Etonnamment, CNC World reste assez discrète, voir secrète, sur sa communication. Sur Google, impossible de trouver le site de la chaîne. Pas évident non plus de savoir où la regarder. Après des recherches, nous avons tout de même fini par obtenir ces informations, par une employée de CNC World visiblement inquiète qui a du demander l’autorisation à son supérieur avant de pouvoir nous répondre. Voici donc l’adresse du site (apparemment inaccessible de Chine).
Le soft power, fermement
Le lancement de CNC World s’inscrit dans le désormais bien connu développement du « soft power » chinois, c’est à dire un investissement massif dans une stratégie de communication mondiale visant à promouvoir une image « juste » de la Chine. La chaîne, destinée uniquement à l’étranger, ne sera d’ailleurs pas accessible au public chinois.
Pourtant, depuis le lancement de la CNC World, beaucoup d’occidentaux, décidément insolents, se sont montrés méfiants à son égard, suspectant l’agence Xinhua d’être la voix du gouvernement chinois.
Pour le quotidien chinois en anglais Global Times, cette suspicion est tout à fait infondée. Dans un article du 7 juillet, le journal (dépendance du Quotidien du peuple) s’est lancé dans une démonstration de l’objectivité des médias gouvernementaux.
Le Global Times rapporte les résultats d’un sondage sur l’image des médias chinois à l’étranger.

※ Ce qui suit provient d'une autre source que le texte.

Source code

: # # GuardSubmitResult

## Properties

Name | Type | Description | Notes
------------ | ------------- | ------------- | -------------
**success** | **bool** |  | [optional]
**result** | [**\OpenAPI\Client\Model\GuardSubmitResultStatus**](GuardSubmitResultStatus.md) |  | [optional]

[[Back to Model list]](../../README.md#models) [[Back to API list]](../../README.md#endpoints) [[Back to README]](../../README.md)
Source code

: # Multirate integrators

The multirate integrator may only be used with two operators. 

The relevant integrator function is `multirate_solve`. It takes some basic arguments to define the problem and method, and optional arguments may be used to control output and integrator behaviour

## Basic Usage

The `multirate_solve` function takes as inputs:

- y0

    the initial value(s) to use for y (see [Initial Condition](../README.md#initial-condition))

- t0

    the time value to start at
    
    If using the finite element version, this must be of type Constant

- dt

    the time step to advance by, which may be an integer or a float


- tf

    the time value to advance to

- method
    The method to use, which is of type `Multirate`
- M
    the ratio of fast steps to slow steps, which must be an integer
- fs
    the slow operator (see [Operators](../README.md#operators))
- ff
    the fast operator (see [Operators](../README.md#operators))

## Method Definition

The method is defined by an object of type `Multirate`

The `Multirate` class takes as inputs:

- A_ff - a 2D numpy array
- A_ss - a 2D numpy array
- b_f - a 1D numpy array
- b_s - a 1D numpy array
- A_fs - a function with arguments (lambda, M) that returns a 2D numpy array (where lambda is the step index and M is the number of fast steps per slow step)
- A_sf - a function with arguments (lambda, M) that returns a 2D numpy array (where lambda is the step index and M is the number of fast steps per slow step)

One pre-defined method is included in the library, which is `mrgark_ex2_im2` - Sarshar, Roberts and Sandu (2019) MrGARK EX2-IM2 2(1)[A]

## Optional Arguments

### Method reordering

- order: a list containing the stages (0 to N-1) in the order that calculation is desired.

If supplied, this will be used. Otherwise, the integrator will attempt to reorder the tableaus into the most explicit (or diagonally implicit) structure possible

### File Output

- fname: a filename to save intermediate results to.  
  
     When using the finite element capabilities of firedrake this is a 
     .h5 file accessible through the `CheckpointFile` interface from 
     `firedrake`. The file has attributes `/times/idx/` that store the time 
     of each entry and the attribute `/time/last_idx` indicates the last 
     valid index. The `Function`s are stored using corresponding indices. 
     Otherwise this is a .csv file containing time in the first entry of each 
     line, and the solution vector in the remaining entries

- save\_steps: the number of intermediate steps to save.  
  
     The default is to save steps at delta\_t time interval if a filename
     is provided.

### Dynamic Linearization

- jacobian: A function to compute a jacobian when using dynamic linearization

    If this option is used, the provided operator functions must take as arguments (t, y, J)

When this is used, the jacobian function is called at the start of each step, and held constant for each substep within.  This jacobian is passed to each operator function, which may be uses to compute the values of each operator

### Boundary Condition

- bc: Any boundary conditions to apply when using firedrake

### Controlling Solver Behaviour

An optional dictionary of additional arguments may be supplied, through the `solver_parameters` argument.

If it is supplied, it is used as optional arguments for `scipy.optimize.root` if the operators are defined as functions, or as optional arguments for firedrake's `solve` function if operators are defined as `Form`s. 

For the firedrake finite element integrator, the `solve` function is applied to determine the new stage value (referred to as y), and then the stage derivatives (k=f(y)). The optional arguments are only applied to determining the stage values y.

Sur les 219 étudiants et professeurs d’université interrogés, la grande majorité associe spontanément le mot « censure » aux médias chinois.
Conclusion du quotidien : « Le niveau de connaissance des étrangers concernant les médias chinois est bien moindre que celui de l’histoire, de l’économie ou de la société chinoise« . Car selon le journaliste, » Après 20 ans de développement et de compétition, une partie des médias (…) sont devenus des phares, publiant des enquêtes approfondies, et les journalistes émergeant comme des chiens de garde. »
Certes, parmi les milliers de publications existant en Chine, il existe toute une série de médias non-alignés qui jouent en permanence avec les limites de la censure, et produisent des enquêtes de fonds sur toutes sortes de sujets. Cependant, n’en déplaise au Global Times, cela n’est pas le cas des organes de presse directement affiliées au gouvernement via le Conseil des Affaires d’Etat (le ministère des ministères), dont Xinhua fait partie intégrante.
Ces médias ne présentent pas, comme la communication gouvernementale cherche à le faire croire, l’actualité avec une « perspective chinoise », mais bien avec la perspective du gouvernement chinois. Il n’y a qu’à regarder la couverture des événements « sensibles », la célébration unanimes des grandes messes du Parti (dernière en date, l’Expo universelle), le black out sur certains sujets ou la reprise systématique et non remise en perspective des déclarations gouvernementales pour s’en convaincre.
C’est pourquoi, lorsque le président de CNC World, Wu Jincai déclare, lors de son lancement, » nous sommes une chaîne d’information, pas une chaîne de propagande », on peut se permettre de douter.